Dataset entries
——————

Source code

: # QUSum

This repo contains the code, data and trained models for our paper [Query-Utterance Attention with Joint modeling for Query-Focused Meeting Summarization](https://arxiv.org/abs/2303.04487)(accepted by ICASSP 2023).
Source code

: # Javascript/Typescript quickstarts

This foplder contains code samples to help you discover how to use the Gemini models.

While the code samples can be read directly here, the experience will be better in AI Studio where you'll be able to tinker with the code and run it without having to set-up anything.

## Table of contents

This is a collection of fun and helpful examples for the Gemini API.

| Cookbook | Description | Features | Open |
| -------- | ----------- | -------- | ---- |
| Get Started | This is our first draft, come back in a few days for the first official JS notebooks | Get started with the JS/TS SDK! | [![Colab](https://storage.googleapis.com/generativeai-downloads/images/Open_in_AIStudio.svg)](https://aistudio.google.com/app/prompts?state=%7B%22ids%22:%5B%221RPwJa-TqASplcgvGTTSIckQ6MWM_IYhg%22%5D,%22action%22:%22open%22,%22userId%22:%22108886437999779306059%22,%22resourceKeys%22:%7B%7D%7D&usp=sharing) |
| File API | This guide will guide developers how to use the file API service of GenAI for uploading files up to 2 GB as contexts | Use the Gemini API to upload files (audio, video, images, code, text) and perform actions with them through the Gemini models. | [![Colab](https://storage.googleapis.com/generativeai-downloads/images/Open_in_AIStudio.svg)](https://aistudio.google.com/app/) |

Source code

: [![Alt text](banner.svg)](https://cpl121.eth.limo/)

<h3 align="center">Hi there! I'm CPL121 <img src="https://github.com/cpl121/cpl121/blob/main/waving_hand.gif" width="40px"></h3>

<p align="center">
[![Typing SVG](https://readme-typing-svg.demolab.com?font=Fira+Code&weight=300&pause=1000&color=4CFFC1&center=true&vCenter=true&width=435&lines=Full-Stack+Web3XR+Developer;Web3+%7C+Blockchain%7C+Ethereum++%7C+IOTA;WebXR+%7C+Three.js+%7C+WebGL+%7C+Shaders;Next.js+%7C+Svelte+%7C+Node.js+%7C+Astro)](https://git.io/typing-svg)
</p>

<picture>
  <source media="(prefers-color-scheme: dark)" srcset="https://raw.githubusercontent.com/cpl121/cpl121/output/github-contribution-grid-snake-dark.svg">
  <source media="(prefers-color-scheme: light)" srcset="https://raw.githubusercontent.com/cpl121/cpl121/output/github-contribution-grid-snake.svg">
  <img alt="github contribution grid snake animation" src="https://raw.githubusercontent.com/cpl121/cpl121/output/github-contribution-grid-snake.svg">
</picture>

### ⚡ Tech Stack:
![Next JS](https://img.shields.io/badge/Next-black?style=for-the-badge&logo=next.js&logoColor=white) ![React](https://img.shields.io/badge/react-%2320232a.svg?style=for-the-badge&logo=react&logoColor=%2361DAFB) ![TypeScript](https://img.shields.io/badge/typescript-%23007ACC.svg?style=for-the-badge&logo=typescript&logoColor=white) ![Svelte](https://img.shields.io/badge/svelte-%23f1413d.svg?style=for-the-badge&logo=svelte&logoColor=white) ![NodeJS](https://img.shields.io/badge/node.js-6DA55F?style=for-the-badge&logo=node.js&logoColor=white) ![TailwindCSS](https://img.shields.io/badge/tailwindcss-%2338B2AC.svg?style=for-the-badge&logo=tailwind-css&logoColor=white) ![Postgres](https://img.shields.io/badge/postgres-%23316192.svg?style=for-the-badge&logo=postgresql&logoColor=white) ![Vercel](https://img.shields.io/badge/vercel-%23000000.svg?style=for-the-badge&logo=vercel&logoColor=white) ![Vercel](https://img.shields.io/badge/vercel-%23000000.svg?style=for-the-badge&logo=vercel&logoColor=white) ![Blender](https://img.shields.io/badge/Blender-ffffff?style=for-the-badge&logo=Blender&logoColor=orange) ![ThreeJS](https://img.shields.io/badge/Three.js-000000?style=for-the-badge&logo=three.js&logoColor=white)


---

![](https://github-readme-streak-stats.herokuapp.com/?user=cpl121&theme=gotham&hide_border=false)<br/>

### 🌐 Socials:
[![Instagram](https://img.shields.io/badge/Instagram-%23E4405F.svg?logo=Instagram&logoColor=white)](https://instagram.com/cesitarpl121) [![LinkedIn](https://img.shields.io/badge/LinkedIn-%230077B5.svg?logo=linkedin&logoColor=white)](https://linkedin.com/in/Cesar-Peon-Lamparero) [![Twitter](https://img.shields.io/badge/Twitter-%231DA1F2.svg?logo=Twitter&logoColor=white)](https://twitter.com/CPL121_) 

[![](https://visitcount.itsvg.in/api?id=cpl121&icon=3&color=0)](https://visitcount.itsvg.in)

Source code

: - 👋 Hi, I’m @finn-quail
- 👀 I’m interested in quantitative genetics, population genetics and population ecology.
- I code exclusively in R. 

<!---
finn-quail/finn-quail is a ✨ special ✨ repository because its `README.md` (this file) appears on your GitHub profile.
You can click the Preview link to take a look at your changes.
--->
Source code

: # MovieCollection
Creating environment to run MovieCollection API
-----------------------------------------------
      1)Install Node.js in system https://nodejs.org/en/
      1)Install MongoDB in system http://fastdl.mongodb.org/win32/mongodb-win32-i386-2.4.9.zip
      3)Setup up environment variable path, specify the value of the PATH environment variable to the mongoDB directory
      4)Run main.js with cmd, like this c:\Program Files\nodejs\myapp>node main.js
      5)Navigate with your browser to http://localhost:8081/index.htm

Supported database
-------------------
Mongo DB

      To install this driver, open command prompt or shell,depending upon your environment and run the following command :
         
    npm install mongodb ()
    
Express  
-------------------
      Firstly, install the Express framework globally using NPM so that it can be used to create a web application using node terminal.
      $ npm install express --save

——————

▶ _Instructions to follow_
Look through the entries above and report each line where the string "finn" occurs.

▶ _Task response_
: - 👋 Hi, I’m @finn-quail
finn-quail/finn-quail is a ✨ special ✨ repository because its `README.md` (this file) appears on your GitHub profile.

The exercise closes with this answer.